Benfica's shares are trading sharply, reacting to the end of the club's takeover bid on SAD. Trading was suspended for two days and the suspension ended today.
The bonds sink 10.74% to 2.50 euros, precisely half of the counterpart of the offer of 5 euros per share that has now fallen to the ground. With this drop, stocks are trading at the lowest level since February 2019.
Benfica asked for an end to the takeover bid and denies that CMVM failed to bid
Benfica SAD indicated this Tuesday that the holding company Benfica SGPS requested the revocation of the partial takeover bid on the Eagles' SAD and that it had been discussing this request with the CMVM two weeks ago, since the announcement of the suspension of the Liga Nos, on March 12 .
In communication sent to the Securities Market Commission (CMVM), it is said that the offer was not “failed” by the supervisor and that SAD will challenge the proposal to reject the offer that was notified by the CMVM, considering that the OPA is in compliance with all applicable legal provisions.
For the revocation request, “the alteration of the circumstances determined by the pandemic (…) and its impacts, direct and indirect” is invoked.
Benfica SGPS underlines that “it will give its opinion at a prior hearing on the project to reject the request for registration of an offer” by the supervisor. This is because “it reiterates the full compliance of the offer with all applicable legal provisions”. This position comes a day after SAD confirmed that it was notified of the CMVM's intention to “fail” the OPA.
In the statement, it is also stated that SAD's stake in Benfica Estádio was sold to the holding company and that this was communicated to the market. Later, in October, a new contract was signed for the use of the Luz stadium by SAD until June 30, 2041.
It was also agreed to receive the benefit in advance for the use of a total of 61.9 million euros, which corresponds to a 34.5% discount compared to the 94.5 million foreseen.

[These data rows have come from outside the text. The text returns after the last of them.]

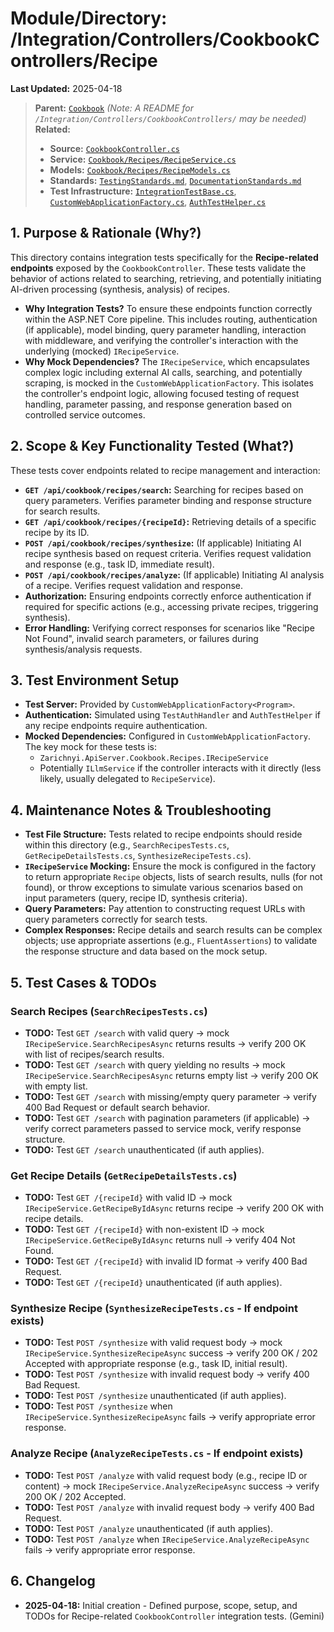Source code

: # Module/Directory: /Integration/Controllers/CookbookControllers/Recipe

**Last Updated:** 2025-04-18

> **Parent:** [`Cookbook`](../README.md)
> *(Note: A README for `/Integration/Controllers/CookbookControllers/` may be needed)*
> **Related:**
> * **Source:** [`CookbookController.cs`](../../../../../api-server/Controllers/CookbookController.cs)
> * **Service:** [`Cookbook/Recipes/RecipeService.cs`](../../../../../api-server/Cookbook/Recipes/RecipeService.cs)
> * **Models:** [`Cookbook/Recipes/RecipeModels.cs`](../../../../../api-server/Cookbook/Recipes/RecipeModels.cs)
> * **Standards:** [`TestingStandards.md`](../../../../../Docs/Standards/TestingStandards.md), [`DocumentationStandards.md`](../../../../../Docs/Development/DocumentationStandards.md)
> * **Test Infrastructure:** [`IntegrationTestBase.cs`](../../../IntegrationTestBase.cs), [`CustomWebApplicationFactory.cs`](../../../Framework/Fixtures/CustomWebApplicationFactory.cs), [`AuthTestHelper.cs`](../../../Framework/Helpers/AuthTestHelper.cs)

## 1. Purpose & Rationale (Why?)

This directory contains integration tests specifically for the **Recipe-related endpoints** exposed by the `CookbookController`. These tests validate the behavior of actions related to searching, retrieving, and potentially initiating AI-driven processing (synthesis, analysis) of recipes.

* **Why Integration Tests?** To ensure these endpoints function correctly within the ASP.NET Core pipeline. This includes routing, authentication (if applicable), model binding, query parameter handling, interaction with middleware, and verifying the controller's interaction with the underlying (mocked) `IRecipeService`.
* **Why Mock Dependencies?** The `IRecipeService`, which encapsulates complex logic including external AI calls, searching, and potentially scraping, is mocked in the `CustomWebApplicationFactory`. This isolates the controller's endpoint logic, allowing focused testing of request handling, parameter passing, and response generation based on controlled service outcomes.

## 2. Scope & Key Functionality Tested (What?)

These tests cover endpoints related to recipe management and interaction:

* **`GET /api/cookbook/recipes/search`:** Searching for recipes based on query parameters. Verifies parameter binding and response structure for search results.
* **`GET /api/cookbook/recipes/{recipeId}`:** Retrieving details of a specific recipe by its ID.
* **`POST /api/cookbook/recipes/synthesize`:** (If applicable) Initiating AI recipe synthesis based on request criteria. Verifies request validation and response (e.g., task ID, immediate result).
* **`POST /api/cookbook/recipes/analyze`:** (If applicable) Initiating AI analysis of a recipe. Verifies request validation and response.
* **Authorization:** Ensuring endpoints correctly enforce authentication if required for specific actions (e.g., accessing private recipes, triggering synthesis).
* **Error Handling:** Verifying correct responses for scenarios like "Recipe Not Found", invalid search parameters, or failures during synthesis/analysis requests.

## 3. Test Environment Setup

* **Test Server:** Provided by `CustomWebApplicationFactory<Program>`.
* **Authentication:** Simulated using `TestAuthHandler` and `AuthTestHelper` if any recipe endpoints require authentication.
* **Mocked Dependencies:** Configured in `CustomWebApplicationFactory`. The key mock for these tests is:
    * `Zarichnyi.ApiServer.Cookbook.Recipes.IRecipeService`
    * Potentially `ILlmService` if the controller interacts with it directly (less likely, usually delegated to `RecipeService`).

## 4. Maintenance Notes & Troubleshooting

* **Test File Structure:** Tests related to recipe endpoints should reside within this directory (e.g., `SearchRecipesTests.cs`, `GetRecipeDetailsTests.cs`, `SynthesizeRecipeTests.cs`).
* **`IRecipeService` Mocking:** Ensure the mock is configured in the factory to return appropriate `Recipe` objects, lists of search results, nulls (for not found), or throw exceptions to simulate various scenarios based on input parameters (query, recipe ID, synthesis criteria).
* **Query Parameters:** Pay attention to constructing request URLs with query parameters correctly for search tests.
* **Complex Responses:** Recipe details and search results can be complex objects; use appropriate assertions (e.g., `FluentAssertions`) to validate the response structure and data based on the mock setup.

## 5. Test Cases & TODOs

### Search Recipes (`SearchRecipesTests.cs`)
* **TODO:** Test `GET /search` with valid query -> mock `IRecipeService.SearchRecipesAsync` returns results -> verify 200 OK with list of recipes/search results.
* **TODO:** Test `GET /search` with query yielding no results -> mock `IRecipeService.SearchRecipesAsync` returns empty list -> verify 200 OK with empty list.
* **TODO:** Test `GET /search` with missing/empty query parameter -> verify 400 Bad Request or default search behavior.
* **TODO:** Test `GET /search` with pagination parameters (if applicable) -> verify correct parameters passed to service mock, verify response structure.
* **TODO:** Test `GET /search` unauthenticated (if auth applies).

### Get Recipe Details (`GetRecipeDetailsTests.cs`)
* **TODO:** Test `GET /{recipeId}` with valid ID -> mock `IRecipeService.GetRecipeByIdAsync` returns recipe -> verify 200 OK with recipe details.
* **TODO:** Test `GET /{recipeId}` with non-existent ID -> mock `IRecipeService.GetRecipeByIdAsync` returns null -> verify 404 Not Found.
* **TODO:** Test `GET /{recipeId}` with invalid ID format -> verify 400 Bad Request.
* **TODO:** Test `GET /{recipeId}` unauthenticated (if auth applies).

### Synthesize Recipe (`SynthesizeRecipeTests.cs` - If endpoint exists)
* **TODO:** Test `POST /synthesize` with valid request body -> mock `IRecipeService.SynthesizeRecipeAsync` success -> verify 200 OK / 202 Accepted with appropriate response (e.g., task ID, initial result).
* **TODO:** Test `POST /synthesize` with invalid request body -> verify 400 Bad Request.
* **TODO:** Test `POST /synthesize` unauthenticated (if auth applies).
* **TODO:** Test `POST /synthesize` when `IRecipeService.SynthesizeRecipeAsync` fails -> verify appropriate error response.

### Analyze Recipe (`AnalyzeRecipeTests.cs` - If endpoint exists)
* **TODO:** Test `POST /analyze` with valid request body (e.g., recipe ID or content) -> mock `IRecipeService.AnalyzeRecipeAsync` success -> verify 200 OK / 202 Accepted.
* **TODO:** Test `POST /analyze` with invalid request body -> verify 400 Bad Request.
* **TODO:** Test `POST /analyze` unauthenticated (if auth applies).
* **TODO:** Test `POST /analyze` when `IRecipeService.AnalyzeRecipeAsync` fails -> verify appropriate error response.

## 6. Changelog

* **2025-04-18:** Initial creation - Defined purpose, scope, setup, and TODOs for Recipe-related `CookbookController` integration tests. (Gemini)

“With respect to this amount of 61,905,254 euros, the parties agreed that 32,905,254 euros of that amount should be offset against Benfica Estádio's existing debt to Benfica SAD, thus not giving rise to a financial flow” and that “the remainder , specifically the amount of 29,000,000 euros, was paid by Benfica SAD to Benfica Estádio “, details SAD.
According to Benfica SGPS, “the immediate anticipation of that amount (…) had as immediate counterparts for Benfica SAD, on the one hand, the profitability of its treasury surplus, due to the fact that it actually obtained a discount of 34.5 % in the amount that he would have to pay to Benfica Estádio and, on the other hand, a reduction of his liabilities of 61,905,254 euros, for the settlement of these amounts “.
The new contract between SAD and Benfica Estádio and the prepayment agreement by the sports limited company are on the basis of the intention expressed by the supervisor to reject the application for registration of the OPA, as found by Negócios. In the CMVM's understanding, the operation translated, in practice, into a “financial assistance” from SAD to the “holding company” so that it could buy the shares of SAD itself, something that is not allowed in the context of an OPA.
SAD also guarantees that the funds allocated to the OPA are held by Benfica SGPS and cannot be used by SAD to reinforce the squad.
“Benfica SAD further confirms that any funds that are owned by Sport Lisboa e Benfica, SGPS, SA (whether or not they have any indirect relationship with the referred contract) do not belong to it, so, naturally, Benfica SAD cannot use such funds, contrary to what was incorrectly mentioned by some media, “concludes the statement.